=== ACTIVITY ===
In the entries that follow, how many lines contain "group"? Please reply with only the number.
──────── DATA FOR PROCESSING
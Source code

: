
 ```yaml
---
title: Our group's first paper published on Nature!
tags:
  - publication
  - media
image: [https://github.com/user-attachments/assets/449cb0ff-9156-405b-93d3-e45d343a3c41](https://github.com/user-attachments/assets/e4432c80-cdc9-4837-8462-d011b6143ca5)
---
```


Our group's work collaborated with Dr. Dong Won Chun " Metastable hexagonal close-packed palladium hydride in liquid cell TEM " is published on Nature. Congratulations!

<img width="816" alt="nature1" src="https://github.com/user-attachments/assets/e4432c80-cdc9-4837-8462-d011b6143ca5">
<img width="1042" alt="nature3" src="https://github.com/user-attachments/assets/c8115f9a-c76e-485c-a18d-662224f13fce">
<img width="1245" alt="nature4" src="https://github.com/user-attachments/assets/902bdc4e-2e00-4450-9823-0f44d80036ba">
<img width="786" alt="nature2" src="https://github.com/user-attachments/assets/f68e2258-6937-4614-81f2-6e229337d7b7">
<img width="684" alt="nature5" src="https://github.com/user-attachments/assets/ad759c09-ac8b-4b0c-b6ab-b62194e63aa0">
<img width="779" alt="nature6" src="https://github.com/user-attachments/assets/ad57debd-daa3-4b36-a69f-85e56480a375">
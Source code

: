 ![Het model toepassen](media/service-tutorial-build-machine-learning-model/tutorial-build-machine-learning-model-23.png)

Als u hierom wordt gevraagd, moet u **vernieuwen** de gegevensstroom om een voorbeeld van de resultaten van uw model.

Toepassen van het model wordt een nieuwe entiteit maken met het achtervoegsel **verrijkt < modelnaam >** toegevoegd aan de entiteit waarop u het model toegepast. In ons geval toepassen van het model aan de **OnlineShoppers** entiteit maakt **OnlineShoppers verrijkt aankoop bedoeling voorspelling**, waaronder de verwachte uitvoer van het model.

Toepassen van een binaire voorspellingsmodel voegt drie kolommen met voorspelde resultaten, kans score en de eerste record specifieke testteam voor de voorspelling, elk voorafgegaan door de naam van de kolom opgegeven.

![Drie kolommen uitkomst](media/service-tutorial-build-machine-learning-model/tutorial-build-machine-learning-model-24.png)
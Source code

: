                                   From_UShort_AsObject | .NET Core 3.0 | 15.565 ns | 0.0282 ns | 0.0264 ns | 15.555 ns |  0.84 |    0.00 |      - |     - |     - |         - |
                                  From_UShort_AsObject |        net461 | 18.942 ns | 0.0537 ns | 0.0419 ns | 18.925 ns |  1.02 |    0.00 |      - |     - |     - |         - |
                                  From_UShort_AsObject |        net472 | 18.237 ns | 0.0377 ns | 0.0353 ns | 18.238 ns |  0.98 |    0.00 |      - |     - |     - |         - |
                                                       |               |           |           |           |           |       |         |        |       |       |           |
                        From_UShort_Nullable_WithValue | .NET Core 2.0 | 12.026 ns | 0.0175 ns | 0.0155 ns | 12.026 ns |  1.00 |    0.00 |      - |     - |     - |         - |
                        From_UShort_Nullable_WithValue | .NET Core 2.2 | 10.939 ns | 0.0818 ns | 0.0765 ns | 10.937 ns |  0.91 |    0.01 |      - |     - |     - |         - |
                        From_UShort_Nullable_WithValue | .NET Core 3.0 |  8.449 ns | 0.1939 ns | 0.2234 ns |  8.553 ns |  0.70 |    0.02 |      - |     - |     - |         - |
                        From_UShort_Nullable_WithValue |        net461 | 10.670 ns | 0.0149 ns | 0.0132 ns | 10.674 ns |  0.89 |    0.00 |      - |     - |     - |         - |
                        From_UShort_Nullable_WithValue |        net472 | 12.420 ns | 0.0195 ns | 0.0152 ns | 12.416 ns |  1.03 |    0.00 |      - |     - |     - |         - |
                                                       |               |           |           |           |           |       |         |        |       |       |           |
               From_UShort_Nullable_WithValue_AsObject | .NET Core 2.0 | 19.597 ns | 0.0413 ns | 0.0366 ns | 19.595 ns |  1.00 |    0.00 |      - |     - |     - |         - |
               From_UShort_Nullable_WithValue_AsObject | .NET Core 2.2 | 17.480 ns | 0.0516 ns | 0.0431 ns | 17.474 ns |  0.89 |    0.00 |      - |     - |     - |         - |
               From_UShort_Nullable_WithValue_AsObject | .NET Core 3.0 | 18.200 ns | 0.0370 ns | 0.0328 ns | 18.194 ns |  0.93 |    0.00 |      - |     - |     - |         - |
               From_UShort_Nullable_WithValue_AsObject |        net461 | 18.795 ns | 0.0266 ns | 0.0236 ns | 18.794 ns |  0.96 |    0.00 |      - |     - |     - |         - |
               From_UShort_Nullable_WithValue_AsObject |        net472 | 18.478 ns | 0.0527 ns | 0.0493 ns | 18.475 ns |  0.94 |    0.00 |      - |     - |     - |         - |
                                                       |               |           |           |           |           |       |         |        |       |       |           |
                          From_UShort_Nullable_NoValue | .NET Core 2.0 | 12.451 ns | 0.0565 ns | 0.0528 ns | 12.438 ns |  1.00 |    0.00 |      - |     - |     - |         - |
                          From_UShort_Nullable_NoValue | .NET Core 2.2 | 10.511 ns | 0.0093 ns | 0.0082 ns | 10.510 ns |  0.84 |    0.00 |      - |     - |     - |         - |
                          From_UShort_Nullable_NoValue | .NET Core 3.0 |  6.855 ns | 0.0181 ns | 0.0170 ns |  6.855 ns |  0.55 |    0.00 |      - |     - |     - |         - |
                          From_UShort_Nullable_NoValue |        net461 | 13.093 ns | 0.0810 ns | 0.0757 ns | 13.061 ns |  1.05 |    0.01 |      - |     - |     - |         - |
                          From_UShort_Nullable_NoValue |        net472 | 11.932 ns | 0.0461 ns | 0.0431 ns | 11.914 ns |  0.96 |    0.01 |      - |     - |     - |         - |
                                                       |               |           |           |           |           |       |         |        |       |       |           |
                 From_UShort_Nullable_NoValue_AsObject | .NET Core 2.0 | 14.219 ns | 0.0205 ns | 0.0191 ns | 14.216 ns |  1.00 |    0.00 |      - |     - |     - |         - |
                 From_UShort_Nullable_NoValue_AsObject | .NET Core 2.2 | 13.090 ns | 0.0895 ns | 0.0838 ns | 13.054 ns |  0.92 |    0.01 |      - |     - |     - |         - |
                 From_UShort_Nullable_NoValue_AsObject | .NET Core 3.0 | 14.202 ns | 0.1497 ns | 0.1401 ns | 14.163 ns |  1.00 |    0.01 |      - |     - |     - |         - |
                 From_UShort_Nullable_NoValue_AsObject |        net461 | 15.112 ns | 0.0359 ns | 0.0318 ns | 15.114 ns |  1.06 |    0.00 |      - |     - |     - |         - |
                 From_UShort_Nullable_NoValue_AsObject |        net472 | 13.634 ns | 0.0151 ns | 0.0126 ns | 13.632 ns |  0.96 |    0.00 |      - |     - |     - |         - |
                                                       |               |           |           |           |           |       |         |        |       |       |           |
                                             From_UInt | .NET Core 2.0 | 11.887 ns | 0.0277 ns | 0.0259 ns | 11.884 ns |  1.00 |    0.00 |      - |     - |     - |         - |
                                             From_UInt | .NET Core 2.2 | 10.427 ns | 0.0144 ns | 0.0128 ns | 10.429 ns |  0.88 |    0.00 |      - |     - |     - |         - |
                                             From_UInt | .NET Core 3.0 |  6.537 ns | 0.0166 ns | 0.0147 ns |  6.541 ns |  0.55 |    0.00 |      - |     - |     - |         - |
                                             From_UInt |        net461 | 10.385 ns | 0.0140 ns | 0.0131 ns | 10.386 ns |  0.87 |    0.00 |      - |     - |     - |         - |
────────────────
=== RESULT OF THE TASK ===
2